Point-of-care media disseminate consumer-facing appeals in waiting room displays in tens of thousands of medical practices. VDX.tv developed integrated ad units that feature a multi-video carousel and tabbed content featuring links to information resources, vaccination centers and FAQs.

“”We’re very pleased by the coverage by these channels where doctors and patients come together,” said Benjamin. “One consistent thread we see in research is that hearing from HCPs is one of the most effective ways for an undecided person to change their mind when it comes to vaccine hesitancy.”

Don’t rest until the job is done: F2F debuted around the time the country passed the tipping point of having more vaccine supply than demand. With the national reopening coming to a halt in some areas, not to mention various parts of the country seeing their worst outbreaks yet, the group believes that its work remains as vital now as it was in its infancy. 

Recent headlines notwithstanding, Benjamin remains optimistic. “Vaccination rates have started to tick up again after being stubbornly on the decline,” he noted. “So there is some awareness, including within some of the most dug-in, hesitant states, that vaccination is the right thing to do.”
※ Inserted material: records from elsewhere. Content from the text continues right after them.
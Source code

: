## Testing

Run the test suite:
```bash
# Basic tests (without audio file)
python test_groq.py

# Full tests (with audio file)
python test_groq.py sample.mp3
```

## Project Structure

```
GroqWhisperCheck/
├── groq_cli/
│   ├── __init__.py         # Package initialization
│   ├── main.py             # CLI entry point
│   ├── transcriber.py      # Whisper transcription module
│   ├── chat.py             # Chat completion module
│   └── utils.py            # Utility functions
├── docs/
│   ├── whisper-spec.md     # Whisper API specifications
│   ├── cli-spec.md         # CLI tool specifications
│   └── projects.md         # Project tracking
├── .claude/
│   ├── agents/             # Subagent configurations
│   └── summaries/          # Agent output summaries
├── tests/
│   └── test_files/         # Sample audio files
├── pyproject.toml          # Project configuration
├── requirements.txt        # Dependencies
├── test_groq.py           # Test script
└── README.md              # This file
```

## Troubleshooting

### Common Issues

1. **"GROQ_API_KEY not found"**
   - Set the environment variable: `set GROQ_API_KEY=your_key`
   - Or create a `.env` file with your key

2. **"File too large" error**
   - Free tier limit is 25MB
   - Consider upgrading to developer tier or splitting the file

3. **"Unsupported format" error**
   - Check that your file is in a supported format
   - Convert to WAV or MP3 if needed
That alone provides plenty of encouragement for the months ahead. “Right now, we don’t have any visibility on when we could cross the threshold so that we can reverse this negative tide,” Benjamin continued. “Originally we asked our media partners for a month or two. Some extend to year-end already. My expectations have evolved toward expecting that we will be able to sustain and grow our presence for as long as we need to until the job is done.”